A Trinidadian Judge aspiring to one of the highest judicial offices in New York is hoping to empower young women to create a voice for themselves.
Justice Karen Gopee, who is now a Democratic Candidate for the Queens County Supreme Court, said being part of a minority group has forced her to witness many challenges growing up.
“We lived in a community where we were surrounded by a lot of immigrants including immigrants from Trinidad, Guyana and from Dominican Republic. We had a lot of Spanish neighbours but not so many people from Trinidad in those days,” she told Guardian Media during an interview.
Gopee and her family moved to the United States when she was only one year old with the hope of having a better life.
“My family and the community that I grew up with and seeing how they struggled and seeing how the opportunities were lost to them and how they had issues with immigration, seeing the fear that often accompanies being poor or being a minority in this country,” she said.

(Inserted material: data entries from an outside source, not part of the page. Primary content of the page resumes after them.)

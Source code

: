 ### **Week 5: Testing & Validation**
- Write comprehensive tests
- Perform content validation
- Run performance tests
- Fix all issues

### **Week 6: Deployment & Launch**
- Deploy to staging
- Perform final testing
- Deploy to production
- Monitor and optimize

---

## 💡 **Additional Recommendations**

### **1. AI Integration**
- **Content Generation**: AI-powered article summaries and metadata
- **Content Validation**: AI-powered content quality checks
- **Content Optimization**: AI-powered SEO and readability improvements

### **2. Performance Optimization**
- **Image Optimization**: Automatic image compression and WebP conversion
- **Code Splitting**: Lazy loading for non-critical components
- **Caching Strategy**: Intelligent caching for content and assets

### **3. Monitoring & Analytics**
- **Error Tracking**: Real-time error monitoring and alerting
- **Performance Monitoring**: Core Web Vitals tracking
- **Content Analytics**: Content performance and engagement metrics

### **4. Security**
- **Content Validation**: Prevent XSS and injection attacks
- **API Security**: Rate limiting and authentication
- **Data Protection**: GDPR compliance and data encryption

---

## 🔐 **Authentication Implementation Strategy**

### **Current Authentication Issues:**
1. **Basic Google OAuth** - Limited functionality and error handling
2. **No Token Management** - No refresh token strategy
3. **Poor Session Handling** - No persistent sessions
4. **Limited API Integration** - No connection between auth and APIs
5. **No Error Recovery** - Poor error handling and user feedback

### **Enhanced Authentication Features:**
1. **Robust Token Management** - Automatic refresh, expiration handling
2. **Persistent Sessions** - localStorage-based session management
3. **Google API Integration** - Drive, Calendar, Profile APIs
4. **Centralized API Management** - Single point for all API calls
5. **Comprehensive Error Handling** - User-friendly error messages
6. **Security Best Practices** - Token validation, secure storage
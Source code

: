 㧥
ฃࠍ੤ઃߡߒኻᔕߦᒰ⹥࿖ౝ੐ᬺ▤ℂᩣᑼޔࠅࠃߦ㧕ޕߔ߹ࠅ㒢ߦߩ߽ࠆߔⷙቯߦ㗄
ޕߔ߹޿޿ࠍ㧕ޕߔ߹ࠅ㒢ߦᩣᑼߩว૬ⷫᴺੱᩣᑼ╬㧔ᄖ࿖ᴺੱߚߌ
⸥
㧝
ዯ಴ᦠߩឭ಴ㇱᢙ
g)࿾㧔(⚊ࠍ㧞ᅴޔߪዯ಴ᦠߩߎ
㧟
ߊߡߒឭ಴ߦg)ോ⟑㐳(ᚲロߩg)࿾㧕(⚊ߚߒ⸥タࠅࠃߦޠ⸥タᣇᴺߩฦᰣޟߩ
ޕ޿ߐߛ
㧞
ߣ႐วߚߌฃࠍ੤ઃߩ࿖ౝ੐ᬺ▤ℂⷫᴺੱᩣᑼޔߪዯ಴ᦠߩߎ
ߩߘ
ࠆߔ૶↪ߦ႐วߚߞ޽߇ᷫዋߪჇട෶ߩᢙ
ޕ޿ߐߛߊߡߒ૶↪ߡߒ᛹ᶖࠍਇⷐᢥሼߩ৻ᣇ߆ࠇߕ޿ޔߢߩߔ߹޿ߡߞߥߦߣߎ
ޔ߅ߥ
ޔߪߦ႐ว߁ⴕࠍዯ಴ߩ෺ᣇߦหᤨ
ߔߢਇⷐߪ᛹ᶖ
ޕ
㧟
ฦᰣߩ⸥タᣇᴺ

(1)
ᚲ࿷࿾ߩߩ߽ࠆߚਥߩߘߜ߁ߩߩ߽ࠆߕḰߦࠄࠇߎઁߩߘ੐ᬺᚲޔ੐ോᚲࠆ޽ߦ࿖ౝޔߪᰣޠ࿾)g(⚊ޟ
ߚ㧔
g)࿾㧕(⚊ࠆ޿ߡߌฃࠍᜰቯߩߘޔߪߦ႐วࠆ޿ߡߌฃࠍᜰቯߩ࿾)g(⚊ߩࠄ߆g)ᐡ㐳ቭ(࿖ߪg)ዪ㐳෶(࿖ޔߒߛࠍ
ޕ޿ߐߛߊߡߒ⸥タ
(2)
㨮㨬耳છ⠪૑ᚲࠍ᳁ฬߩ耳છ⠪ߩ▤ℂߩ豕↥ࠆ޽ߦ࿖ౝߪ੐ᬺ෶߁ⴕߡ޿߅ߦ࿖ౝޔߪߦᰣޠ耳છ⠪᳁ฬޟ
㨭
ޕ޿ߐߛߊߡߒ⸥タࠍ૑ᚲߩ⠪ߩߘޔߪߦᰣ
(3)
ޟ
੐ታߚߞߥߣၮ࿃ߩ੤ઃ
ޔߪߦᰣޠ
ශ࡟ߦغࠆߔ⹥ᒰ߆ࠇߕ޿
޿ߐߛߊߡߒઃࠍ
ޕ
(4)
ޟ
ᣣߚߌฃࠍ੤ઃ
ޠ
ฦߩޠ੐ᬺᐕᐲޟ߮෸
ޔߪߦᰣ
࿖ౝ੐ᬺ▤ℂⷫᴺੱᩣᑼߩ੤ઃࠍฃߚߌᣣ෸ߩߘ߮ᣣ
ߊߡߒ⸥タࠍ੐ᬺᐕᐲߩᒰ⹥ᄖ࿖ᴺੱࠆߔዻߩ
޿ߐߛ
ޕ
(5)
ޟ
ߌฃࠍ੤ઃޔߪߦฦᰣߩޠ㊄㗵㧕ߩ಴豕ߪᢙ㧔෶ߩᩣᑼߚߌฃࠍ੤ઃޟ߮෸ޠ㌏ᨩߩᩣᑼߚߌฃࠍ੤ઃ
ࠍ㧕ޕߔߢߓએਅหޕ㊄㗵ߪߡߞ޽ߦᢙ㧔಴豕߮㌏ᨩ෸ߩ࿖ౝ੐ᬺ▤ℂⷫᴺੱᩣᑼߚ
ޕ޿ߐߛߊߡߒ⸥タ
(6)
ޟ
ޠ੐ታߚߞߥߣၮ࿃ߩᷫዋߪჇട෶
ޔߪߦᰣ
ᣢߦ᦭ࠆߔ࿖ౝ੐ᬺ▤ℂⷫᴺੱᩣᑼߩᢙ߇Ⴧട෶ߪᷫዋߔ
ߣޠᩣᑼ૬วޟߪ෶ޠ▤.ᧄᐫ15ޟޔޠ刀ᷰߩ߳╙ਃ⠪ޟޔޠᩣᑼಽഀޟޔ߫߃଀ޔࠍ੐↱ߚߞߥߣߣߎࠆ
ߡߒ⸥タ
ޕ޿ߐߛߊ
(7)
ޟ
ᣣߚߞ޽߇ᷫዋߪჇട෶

It was not until she saw fear in her own family’s eyes that Justice Gopee knew she wanted to help people.
“On one Divali, my dad was actually picked up by INS and almost deported and I saw how he was treated by lawyers and the fact that, at the time he wasn’t making any type of money. We were barely surviving, and he had to find the money to pay lawyers who promised everything and did nothing,” she recalled.
Gopee said she knew education was the only way out of their circumstances.
“The law was a way to give me a voice as a young female West Indian,” according to her.
She added, “I wasn’t always paid attention to, or my ideas didn’t always matter and for me, deciding to be a lawyer meant that people would have to listen and that I can help.”
Gopee’s career started at the Brooklyn District Attorney’s office where she specialised in domestic violence and child abuse cases. The mother of two has been a judge for the last six years and is now aspiring to sit in the Queens County Supreme Court.
“My face is plastered all over the walls in stores in New York is amazing to me and I wasn’t even considering this,” she expressed.
“I think every company including boards are paying attention to the minority and diversity and I think our courts, almost like our juries, has to represent the communities that we serve and if we don’t represent the communities that we serve then we’re not giving them a voice or a seat at the table,” she further said.
Gopee is hoping more young women find their voices. She shared some advice for young women trying to find their voices in a crowded room.
“I would like to tell them to believe in yourself. Don’t listen to anyone who tells you that you can’t. Any negative voices, use it to motivate, inspire and it doesn’t mean talking back or yelling at a person or trying to prove yourself in that moment. Take your time and prove it by your success,” she advised.
There are 10 candidates vying for a place in the Supreme Court but the top six will be selected when the election takes place on November 2.